Lo que no cuentan, lo que no dicen, lo que ocultan
deliberadamente, es que el supuesto costo social que intentan evitar,
protegiendo a los más débiles y que la comunidad no parece dispuesta a tolerar, se paga
igualmente todos los días y sin ningún tipo de contemplaciones.
La astucia del sistema ha consistido en inyectar veneno de
un modo imperceptible, disimuladamente, sabiendo que lo hace, lo que convierte
su ejecución en una perversidad gigante de los implementadores y de quienes
asumen cotidianamente la responsabilidad de continuarlas hasta el infinito.
No sólo los creadores de este engendro tienen la culpa.
Claro que son ellos los que han fabricado este monstruo, pero eso no exime de
responsabilidades a quienes, pudiendo encaminarse en la dirección opuesta
sostienen este nefasto régimen sin ningún tipo de atenuantes.
Mantener la vigencia de infinitos planes sociales y la
endemoniada estructura de subsidios con la transferencia de recursos que eso
implica, en la mayoría de los casos desde los sectores que menos tienen hacia
los de mayor poder adquisitivo, es una actitud ruin e imperdonable.
La pérfida dinámica impositiva de este tiempo le hace creer a
demasiada gente que recibe cuantiosas ayudas, que ciertos servicios son
gratuitos, que los paga alguien que no son ellos mismos, cuando
en realidad lo que ocurre es exactamente lo contrario.
Los ciudadanos, sin registrarlo, pagan por esto todos los
días.
Los supuestos
beneficiarios de esos privilegios financian esta fiesta con exagerados
impuestos e inflación, con corrupción y despilfarro, sosteniendo una estructura
parasitaria, ineficiente e incapaz de gestionar con calidad.
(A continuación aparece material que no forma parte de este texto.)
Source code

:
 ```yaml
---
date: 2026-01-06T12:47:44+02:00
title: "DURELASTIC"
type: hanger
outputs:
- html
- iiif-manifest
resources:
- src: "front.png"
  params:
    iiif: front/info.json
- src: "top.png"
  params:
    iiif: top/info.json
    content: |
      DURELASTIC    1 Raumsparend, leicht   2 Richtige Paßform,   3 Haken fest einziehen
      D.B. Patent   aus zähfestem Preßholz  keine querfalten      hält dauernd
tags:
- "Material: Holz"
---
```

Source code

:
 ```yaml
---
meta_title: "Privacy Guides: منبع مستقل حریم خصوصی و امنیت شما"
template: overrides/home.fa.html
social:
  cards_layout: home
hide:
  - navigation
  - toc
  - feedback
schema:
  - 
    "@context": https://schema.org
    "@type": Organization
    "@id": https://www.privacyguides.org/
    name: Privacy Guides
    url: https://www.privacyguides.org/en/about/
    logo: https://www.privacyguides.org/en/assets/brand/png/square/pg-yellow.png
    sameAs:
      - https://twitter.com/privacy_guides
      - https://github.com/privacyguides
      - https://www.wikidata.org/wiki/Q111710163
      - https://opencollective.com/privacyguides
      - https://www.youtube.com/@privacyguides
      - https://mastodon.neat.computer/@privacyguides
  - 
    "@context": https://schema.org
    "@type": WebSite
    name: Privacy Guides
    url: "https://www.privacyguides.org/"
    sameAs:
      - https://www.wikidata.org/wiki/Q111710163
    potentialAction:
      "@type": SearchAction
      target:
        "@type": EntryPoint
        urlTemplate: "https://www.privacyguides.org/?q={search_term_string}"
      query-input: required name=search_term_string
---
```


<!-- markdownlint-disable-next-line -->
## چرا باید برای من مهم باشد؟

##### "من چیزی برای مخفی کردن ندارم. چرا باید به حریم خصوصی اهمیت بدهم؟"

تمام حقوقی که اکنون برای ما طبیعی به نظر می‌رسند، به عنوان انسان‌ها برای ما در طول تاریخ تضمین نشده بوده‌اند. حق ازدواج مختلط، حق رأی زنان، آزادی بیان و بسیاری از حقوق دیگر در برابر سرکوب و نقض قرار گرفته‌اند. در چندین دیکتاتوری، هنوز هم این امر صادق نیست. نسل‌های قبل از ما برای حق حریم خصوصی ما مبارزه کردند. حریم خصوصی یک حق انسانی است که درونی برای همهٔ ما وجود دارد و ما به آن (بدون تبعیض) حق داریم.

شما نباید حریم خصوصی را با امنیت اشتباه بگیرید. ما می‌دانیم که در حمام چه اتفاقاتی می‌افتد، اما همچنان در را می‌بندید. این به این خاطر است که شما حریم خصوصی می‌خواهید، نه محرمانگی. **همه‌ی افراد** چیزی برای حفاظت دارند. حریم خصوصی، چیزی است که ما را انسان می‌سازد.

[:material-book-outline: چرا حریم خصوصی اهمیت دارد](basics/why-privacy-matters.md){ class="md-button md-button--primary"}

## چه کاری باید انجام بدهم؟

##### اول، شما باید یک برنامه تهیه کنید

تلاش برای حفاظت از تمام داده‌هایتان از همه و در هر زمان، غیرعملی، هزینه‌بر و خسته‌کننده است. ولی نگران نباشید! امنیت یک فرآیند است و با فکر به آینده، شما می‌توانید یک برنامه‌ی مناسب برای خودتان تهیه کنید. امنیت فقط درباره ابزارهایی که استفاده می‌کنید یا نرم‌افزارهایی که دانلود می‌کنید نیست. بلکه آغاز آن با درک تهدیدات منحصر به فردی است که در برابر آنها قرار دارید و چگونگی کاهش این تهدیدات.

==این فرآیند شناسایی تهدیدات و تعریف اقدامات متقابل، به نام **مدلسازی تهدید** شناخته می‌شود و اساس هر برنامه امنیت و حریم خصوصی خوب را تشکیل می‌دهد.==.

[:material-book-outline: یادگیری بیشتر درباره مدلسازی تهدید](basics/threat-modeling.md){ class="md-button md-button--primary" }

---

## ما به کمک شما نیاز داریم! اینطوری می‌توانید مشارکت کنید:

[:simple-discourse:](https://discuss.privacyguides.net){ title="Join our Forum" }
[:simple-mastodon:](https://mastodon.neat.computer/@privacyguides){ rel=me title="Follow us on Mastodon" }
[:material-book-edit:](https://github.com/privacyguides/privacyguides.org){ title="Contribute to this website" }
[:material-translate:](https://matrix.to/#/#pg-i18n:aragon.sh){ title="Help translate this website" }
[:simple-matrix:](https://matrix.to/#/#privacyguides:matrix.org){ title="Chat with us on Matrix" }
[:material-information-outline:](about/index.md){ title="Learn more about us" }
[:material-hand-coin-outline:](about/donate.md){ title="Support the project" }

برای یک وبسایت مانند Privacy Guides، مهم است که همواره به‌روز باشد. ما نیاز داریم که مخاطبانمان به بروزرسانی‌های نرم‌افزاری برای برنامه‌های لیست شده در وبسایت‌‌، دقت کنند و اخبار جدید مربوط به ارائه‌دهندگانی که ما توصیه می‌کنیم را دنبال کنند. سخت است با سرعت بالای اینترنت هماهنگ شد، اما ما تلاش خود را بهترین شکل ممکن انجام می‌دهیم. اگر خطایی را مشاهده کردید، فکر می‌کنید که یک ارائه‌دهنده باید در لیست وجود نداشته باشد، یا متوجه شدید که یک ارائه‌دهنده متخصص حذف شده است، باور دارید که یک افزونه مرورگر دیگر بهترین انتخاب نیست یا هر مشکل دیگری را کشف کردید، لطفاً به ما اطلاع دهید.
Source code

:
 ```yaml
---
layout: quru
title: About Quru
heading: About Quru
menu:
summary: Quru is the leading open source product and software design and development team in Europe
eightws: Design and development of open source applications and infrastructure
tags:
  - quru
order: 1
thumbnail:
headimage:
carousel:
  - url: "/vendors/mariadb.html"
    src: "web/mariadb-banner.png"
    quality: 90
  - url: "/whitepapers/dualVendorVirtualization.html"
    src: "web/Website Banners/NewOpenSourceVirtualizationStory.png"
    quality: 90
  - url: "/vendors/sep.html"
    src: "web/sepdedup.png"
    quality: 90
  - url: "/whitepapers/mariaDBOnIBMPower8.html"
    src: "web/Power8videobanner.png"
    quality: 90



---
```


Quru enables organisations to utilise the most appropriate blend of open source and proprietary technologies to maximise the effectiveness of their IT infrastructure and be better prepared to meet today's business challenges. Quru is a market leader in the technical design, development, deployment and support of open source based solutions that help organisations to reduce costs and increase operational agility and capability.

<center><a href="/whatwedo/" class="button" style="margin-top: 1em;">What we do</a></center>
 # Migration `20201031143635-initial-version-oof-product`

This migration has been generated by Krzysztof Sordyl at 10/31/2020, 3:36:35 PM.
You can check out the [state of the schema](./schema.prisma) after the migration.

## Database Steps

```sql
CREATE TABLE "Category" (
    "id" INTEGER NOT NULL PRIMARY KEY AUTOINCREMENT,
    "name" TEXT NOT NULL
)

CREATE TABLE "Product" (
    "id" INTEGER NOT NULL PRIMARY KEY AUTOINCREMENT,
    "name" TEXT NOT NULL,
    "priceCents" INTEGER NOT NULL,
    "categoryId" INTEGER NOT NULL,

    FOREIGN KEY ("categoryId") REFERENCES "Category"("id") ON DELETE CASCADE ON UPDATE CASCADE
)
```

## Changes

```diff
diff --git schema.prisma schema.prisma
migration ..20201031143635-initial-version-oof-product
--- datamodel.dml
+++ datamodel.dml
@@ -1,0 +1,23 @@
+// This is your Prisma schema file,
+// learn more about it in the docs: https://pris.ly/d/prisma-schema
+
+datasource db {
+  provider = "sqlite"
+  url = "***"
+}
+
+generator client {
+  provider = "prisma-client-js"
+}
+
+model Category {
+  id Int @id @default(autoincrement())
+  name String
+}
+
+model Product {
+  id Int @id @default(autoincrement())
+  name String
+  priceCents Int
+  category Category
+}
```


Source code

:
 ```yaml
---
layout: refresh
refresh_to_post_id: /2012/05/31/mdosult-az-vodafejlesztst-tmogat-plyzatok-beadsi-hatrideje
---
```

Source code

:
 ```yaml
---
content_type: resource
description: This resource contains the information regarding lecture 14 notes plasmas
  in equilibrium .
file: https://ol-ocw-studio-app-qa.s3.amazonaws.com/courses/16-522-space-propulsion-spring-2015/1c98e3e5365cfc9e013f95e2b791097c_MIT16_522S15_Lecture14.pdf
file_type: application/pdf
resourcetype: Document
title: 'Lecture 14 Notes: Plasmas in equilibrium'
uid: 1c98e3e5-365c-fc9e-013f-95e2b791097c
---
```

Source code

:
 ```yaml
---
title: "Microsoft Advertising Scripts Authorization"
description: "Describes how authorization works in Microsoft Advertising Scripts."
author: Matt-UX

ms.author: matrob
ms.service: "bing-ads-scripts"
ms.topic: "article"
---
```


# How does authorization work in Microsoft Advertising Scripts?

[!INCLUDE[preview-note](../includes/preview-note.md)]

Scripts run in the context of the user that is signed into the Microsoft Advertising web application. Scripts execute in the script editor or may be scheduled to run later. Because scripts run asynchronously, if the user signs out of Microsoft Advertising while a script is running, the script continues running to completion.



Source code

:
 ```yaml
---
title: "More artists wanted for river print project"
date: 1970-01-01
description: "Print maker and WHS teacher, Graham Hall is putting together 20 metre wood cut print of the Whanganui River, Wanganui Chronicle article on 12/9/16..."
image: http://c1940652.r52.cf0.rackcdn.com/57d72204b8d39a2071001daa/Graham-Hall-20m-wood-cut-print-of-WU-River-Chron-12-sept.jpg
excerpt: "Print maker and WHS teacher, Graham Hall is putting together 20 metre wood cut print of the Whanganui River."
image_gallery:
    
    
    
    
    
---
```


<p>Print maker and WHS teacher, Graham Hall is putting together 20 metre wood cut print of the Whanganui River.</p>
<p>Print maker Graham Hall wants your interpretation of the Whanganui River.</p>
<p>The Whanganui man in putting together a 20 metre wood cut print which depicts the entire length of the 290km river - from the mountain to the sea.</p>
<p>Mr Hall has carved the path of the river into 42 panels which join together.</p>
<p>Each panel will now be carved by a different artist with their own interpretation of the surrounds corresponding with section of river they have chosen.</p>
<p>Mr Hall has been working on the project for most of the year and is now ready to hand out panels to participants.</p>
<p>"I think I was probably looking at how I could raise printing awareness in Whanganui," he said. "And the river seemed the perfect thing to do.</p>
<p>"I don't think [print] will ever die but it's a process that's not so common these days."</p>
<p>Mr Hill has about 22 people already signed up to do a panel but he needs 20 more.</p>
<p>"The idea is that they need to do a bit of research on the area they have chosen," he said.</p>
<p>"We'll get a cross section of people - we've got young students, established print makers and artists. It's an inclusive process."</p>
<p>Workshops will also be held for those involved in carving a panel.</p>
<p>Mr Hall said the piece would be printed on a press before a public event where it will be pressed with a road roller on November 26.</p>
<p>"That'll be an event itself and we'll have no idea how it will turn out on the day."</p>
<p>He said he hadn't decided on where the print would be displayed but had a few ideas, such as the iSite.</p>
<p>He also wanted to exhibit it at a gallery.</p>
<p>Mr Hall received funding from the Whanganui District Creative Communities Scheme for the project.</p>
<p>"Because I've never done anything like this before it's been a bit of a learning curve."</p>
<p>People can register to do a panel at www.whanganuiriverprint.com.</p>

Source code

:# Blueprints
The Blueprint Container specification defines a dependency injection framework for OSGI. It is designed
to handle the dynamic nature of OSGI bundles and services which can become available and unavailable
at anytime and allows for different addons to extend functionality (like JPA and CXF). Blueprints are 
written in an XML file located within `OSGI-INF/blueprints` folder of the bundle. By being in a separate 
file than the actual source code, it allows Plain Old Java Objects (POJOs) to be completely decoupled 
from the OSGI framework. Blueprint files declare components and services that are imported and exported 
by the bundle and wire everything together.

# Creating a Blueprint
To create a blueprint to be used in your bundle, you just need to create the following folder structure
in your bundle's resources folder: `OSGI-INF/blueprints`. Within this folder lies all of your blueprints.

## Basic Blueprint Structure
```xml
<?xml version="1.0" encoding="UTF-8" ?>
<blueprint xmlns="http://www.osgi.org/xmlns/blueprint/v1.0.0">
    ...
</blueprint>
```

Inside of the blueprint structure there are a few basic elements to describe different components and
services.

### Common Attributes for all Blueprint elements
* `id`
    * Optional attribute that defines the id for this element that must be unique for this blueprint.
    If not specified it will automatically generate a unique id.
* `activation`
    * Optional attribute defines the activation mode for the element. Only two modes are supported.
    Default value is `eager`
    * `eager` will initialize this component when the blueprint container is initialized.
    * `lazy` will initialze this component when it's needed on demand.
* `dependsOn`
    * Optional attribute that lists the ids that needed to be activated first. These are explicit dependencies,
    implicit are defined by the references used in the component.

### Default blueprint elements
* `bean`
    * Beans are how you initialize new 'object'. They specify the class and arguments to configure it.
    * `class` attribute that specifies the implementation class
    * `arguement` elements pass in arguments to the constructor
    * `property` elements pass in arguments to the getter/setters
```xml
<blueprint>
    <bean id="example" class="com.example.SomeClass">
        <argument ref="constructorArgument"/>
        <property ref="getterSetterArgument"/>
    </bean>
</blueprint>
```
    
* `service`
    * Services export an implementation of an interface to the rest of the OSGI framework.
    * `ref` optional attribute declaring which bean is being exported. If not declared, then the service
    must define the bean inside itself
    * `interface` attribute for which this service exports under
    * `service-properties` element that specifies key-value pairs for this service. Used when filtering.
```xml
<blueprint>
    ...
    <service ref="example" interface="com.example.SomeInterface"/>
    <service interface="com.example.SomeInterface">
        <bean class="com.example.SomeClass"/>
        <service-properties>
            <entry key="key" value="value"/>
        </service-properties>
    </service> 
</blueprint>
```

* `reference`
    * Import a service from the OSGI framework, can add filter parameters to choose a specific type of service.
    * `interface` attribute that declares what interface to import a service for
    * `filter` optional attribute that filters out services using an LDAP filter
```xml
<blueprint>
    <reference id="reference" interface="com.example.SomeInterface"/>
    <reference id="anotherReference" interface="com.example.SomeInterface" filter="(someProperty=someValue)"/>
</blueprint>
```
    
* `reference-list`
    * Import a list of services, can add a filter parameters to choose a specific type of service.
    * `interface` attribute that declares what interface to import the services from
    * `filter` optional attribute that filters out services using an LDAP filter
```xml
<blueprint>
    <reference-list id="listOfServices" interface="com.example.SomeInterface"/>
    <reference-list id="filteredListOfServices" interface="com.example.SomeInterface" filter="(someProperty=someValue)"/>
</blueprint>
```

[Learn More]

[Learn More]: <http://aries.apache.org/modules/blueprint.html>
La sociedad paga desproporcionados tributos para sostener un
aparato político cuya ingeniería letal ha sido
construida durante años. Más de la mitad de los ingresos que los individuos
crean con su propio esfuerzo quedan en manos de los diferentes estamentos del
Estado que a cambio ofrece, invariablemente, servicios de dudosa calidad.
No es cierto que los cambios no se puedan concretar. Lo que
no quieren reconocer es que hacerlo implicaría desmantelar la maquinaria
política que han edificado y es ese costo, y no otro, el que no están
dispuestos a pagar.
La clase
política ha logrado instalar la inmoral idea de que la sociedad debe hacerse
cargo de sostener un Estado caro, ineficaz e injusto. Lo debe hacer sin chistar
y además debe soportar hasta el infinito que los problemas que nacen de esa
dinámica jamás encuentren soluciones definitivas.
Aunque no se logre percibir con suficiente claridad, la
mayoría de la gente no ha logrado evitar eso a lo que tanto parece temerle,
gracias a sus cuestionables creencias.
No deberían asustar los cambios, sino la eterna continuidad
de un esquema que genera cada vez más inconvenientes y que jamás ha conseguido
esquivar el ineludible costo social.